# Dataset records

BEGIN

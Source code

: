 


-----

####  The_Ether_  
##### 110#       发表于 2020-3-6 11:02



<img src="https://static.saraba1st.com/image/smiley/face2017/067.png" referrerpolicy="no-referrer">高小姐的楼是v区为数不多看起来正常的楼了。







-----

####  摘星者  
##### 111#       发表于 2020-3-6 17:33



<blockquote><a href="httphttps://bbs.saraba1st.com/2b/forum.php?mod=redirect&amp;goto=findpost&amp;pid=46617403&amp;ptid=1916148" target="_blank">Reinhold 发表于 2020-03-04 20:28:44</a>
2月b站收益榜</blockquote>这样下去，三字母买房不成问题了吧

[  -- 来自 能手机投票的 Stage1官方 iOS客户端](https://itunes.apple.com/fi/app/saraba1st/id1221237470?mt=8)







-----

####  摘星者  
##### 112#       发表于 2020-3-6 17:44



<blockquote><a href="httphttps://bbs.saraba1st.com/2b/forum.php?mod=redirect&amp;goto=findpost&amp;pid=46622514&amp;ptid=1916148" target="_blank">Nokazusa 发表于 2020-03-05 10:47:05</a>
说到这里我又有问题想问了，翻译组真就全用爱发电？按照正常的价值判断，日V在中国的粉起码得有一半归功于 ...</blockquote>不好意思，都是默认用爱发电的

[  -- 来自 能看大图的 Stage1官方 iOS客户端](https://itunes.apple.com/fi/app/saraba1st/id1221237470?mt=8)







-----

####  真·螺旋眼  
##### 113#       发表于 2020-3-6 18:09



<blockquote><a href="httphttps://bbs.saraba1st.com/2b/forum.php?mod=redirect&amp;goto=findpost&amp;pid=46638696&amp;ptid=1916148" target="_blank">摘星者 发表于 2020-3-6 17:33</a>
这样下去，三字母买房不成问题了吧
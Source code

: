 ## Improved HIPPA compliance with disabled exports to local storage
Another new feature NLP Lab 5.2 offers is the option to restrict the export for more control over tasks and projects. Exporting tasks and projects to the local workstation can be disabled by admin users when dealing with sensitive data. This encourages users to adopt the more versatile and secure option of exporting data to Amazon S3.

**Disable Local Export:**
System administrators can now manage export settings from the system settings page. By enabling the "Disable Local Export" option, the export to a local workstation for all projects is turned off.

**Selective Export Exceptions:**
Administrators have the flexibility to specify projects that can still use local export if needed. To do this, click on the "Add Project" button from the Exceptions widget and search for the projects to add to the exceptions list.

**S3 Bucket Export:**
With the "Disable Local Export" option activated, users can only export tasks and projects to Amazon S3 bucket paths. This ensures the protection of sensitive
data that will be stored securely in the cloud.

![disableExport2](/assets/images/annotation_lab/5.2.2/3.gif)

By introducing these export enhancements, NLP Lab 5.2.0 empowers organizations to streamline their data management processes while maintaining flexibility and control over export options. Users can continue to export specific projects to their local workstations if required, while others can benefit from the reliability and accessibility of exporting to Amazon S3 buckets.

END

I need each line from the listing where the word "apple" occurs.

# Exercise answer
[  -- 来自 能手机投票的 Stage1官方 iOS客户端](https://itunes.apple.com/fi/app/saraba1st/id1221237470?mt=8)
[  -- 来自 能看大图的 Stage1官方 iOS客户端](https://itunes.apple.com/fi/app/saraba1st/id1221237470?mt=8)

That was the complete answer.